Visitando Quintay

¡Al fin vuelven los post fotográficos! Si, sé que he dejado un poco abandonada esta sección del blog, pero hoy regresan en gloria y majestad.

La entrada de hoy la había escrito hace unos meses atrás, pero mi mente algo dispersa, atolondrada y llena de cosas por hacer en el trabajo, terminé por olvidarla. Y, bueno, hasta que al fin pudo ver la luz.

A comienzos del mes de enero, durante las vacaciones de verano, en Chile, visite junto a mi familia el balneario de Quintay ubicado en la región de Valparaíso a unos 47 kms aproximadamente. Aproveché el viaje (fue solo por el día) para hacer algunas tomas con mi cámara fotográfica que, ahora, comparto con uds.

¿Qué puedo contarles sobre Quintay? Bueno, es un lugar bastante pequeño, se recorre en pocos minutos, pero tiene el encanto de todo lugar emplazado en el borde costero, muy pintoresco por lo demás.

Para llegar, se debe descender por un camino alfastado de cuestas bastante sinuosas e inclinado que puede asustar a primera vista, pero tampoco es de difícil circulación si van en vehículo. Sin embargo, les aconsejo que conduzcan con precaución.

Al final del camino se encontrarán con la playa y con una pequeña caleta rodeada de cerros donde están emplazadas las casas de los habitantes del lugar. También tiene un pequeño paseo que nos permite contemplar el mar, además, de disfrutar de los restaurantes, escuelas de buceos y varios puestos artesanales.

Sin embargo, uno de los puntos a destacar es el museo dedicado a las ballenas.
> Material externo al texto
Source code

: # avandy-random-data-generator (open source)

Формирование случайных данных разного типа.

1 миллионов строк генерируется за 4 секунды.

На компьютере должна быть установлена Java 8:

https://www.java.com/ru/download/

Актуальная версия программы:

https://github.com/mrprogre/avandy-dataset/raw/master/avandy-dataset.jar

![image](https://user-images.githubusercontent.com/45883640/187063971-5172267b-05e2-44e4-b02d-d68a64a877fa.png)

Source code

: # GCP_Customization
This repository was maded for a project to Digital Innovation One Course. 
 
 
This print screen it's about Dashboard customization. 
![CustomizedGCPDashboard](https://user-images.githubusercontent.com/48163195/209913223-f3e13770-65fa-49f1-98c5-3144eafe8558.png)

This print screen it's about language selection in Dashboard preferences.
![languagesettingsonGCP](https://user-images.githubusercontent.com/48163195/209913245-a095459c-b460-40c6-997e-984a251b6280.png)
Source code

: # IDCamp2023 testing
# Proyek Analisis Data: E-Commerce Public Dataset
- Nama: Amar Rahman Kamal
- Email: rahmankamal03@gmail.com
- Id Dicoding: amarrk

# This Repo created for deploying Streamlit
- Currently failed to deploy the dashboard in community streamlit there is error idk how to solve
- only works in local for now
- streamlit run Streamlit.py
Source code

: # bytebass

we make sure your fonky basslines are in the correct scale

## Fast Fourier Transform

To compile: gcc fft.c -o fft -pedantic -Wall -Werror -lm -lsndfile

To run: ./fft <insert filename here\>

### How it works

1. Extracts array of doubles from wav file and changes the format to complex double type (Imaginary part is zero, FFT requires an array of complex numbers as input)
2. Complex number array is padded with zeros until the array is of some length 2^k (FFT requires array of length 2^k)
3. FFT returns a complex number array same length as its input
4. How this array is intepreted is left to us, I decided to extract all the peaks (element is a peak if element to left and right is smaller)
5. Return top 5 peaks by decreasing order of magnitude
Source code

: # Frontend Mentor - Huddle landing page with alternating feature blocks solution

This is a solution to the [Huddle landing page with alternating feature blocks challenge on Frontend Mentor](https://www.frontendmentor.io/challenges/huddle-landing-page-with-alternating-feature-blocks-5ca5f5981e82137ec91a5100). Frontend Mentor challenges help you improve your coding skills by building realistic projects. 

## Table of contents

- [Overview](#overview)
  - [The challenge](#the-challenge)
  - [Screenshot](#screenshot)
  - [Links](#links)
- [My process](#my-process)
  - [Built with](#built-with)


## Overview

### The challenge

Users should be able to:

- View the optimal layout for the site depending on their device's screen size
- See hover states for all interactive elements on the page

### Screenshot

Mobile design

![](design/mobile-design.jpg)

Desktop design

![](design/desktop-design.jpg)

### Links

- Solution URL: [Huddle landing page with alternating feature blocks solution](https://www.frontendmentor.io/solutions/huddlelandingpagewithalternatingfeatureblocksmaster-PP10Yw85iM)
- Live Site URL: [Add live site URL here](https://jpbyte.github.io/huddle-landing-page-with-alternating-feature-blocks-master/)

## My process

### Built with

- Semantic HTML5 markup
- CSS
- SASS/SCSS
Por si no lo sabían, antaño la Caleta de Quintay era el lugar donde se faenaban estos cetáceos para extraerles el aceite con el cual elaboraban jabones, shampoo, peinetas, entre otras cosas.
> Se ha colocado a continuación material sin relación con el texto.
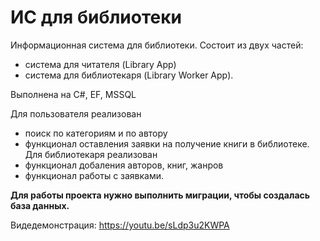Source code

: # ИС для библиотеки
Информационная система для библиотеки. Состоит из двух частей:
 - система для читателя (Library App)
 - система для библиотекаря (Library Worker App). 

Выполнена на C#, EF, MSSQL

Для пользователя реализован
- поиск по категориям и по автору
- функционал оставления заявки на получение книги в библиотеке.
Для библиотекаря реализован
- функционал добаления авторов, книг, жанров
- функционал работы с заявками.

**Для работы проекта нужно выполнить миграции, чтобы создалась база данных.**

Видедемонстрация: https://youtu.be/sLdp3u2KWPA
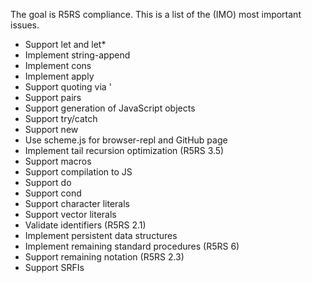 The goal is R5RS compliance. This is a list of the (IMO) most
important issues.

* Support let and let*
* Implement string-append
* Implement cons
* Implement apply
* Support quoting via '
* Support pairs
* Support generation of JavaScript objects
* Support try/catch
* Support new
* Use scheme.js for browser-repl and GitHub page
* Implement tail recursion optimization (R5RS 3.5)
* Support macros
* Support compilation to JS
* Support do
* Support cond
* Support character literals
* Support vector literals
* Validate identifiers (R5RS 2.1)
* Implement persistent data structures
* Implement remaining standard procedures (R5RS 6)
* Support remaining notation (R5RS 2.3)
* Support SRFIs
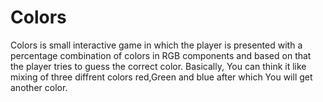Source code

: # Colors

Colors is small interactive game in which the player is presented with a percentage
combination of colors in RGB components and based on that the player tries to guess
the correct color.
Basically, 
          You can think it like  mixing of three diffrent colors red,Green and blue after which You will get another color.
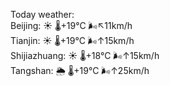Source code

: Today weather:  
Beijing: ☀️   🌡️+19°C 🌬️↖11km/h  
Tianjin: ☀️   🌡️+19°C 🌬️↑15km/h  
Shijiazhuang: ☀️   🌡️+18°C 🌬️↑15km/h  
Tangshan: 🌦   🌡️+19°C 🌬️↑25km/h  
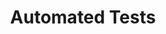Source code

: ---
title: "Automated Tests"
description: "Both web and mobile apps, are fundamental part of the daily life of people. Therefore, the impact of an error in an app could produce anger and affect directly life and health of people. One way to mitigate this, is through the usage of sistematic test processes that take advantage of automation to reduce time and improve the understanding of possible errors. This course will present to the students the current methodologies to exploit automated test processes, and the available tools to execute web and mobile oriented tests. In this class student will both learn and use the state-of-the-art automated test approaches."

people:
  - marioLinares
  - camiloEscobar

term: 2020-10

layout: project
image: /img/teaching/banner.png
---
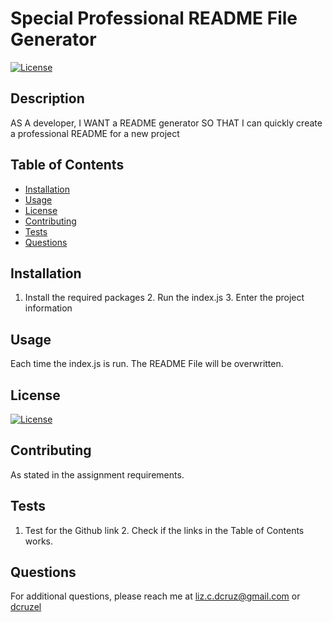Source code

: # Special Professional README File Generator
[![License](https://img.shields.io/badge/License-EPL_1.0-red.svg)](https://opensource.org/licenses/EPL-1.0)
## Description
AS A developer, I WANT a README generator SO THAT I can quickly create a professional README for a new project
## Table of Contents
- [Installation](#installation)
- [Usage](#usage)
- [License](#license)
- [Contributing](#contributing)
- [Tests](#tests)
- [Questions](#questions)
## Installation
1. Install the required  packages 2. Run the index.js 3. Enter the project information
## Usage
Each time the index.js is run. The README File will be overwritten.
## License
[![License](https://img.shields.io/badge/License-EPL_1.0-red.svg)](https://opensource.org/licenses/EPL-1.0)
## Contributing
As stated in the assignment requirements.
## Tests
1. Test for the Github link 2. Check if the links in the Table of Contents works.
## Questions
For additional questions, please reach me at liz.c.dcruz@gmail.com or [dcruzel](https://github.com/dcruzel)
La planta ballenera fue una de las más grandes de nuestro país, así como un vestigio de la capacidad destructiva del hombre con los recursos naturales. Si, una parte de la historia bastante triste, pero ya a mediados de los años sesenta el funcionamiento de la fábrica cesó, quedando en completo abandono.

Gracias a la iniciativa de los habitantes del lugar, quienes crearon la Fundación Quintay, la ex ballenera fue transformada en un museo. Su objetivo es rescatar y conservar la historia e importancia que tuvo un día, en un periodo donde parte de la economía del país se baso en la producción y extracción del aceite de cachalote.

Hoy día, la Fundación vela por el cuidado del ecosistema, el fomento y desarrollo de la pesca sustentable, siempre protegiendo los recursos naturales para evitar su sobreexplotación como ocurrió con las ballenas.

Con respecto al museo, cuenta con una sala dedicada al imaginario literario de la ballena y cómo este gigante marino ha sido protagonista de innumerables relatos y mitos.

Hay una segunda sala que dispone de un registro fotográfico y audiovisual que nos muestra como era el lugar en su época de apogeo y el ambiente laboral en la ballenera.

Un dato que casi olvido mencionar es que hace poco fue declarado Monumento Histórico Nacional por el Consejo de Monumentos Nacionales. Un motivo más para visitarlo.

Por otra lado, la Universidad Andrés Bello utiliza el lugar como centro de investigación y conservación.

Les dejo algunas fotos del recorrido que hicimos ese día donde el calor se hizo presente. Espero lo disfruten.

 



¿Han visitado alguna vez Quintay? ¿Conocían su historia? Les deseo un buen fin de semana.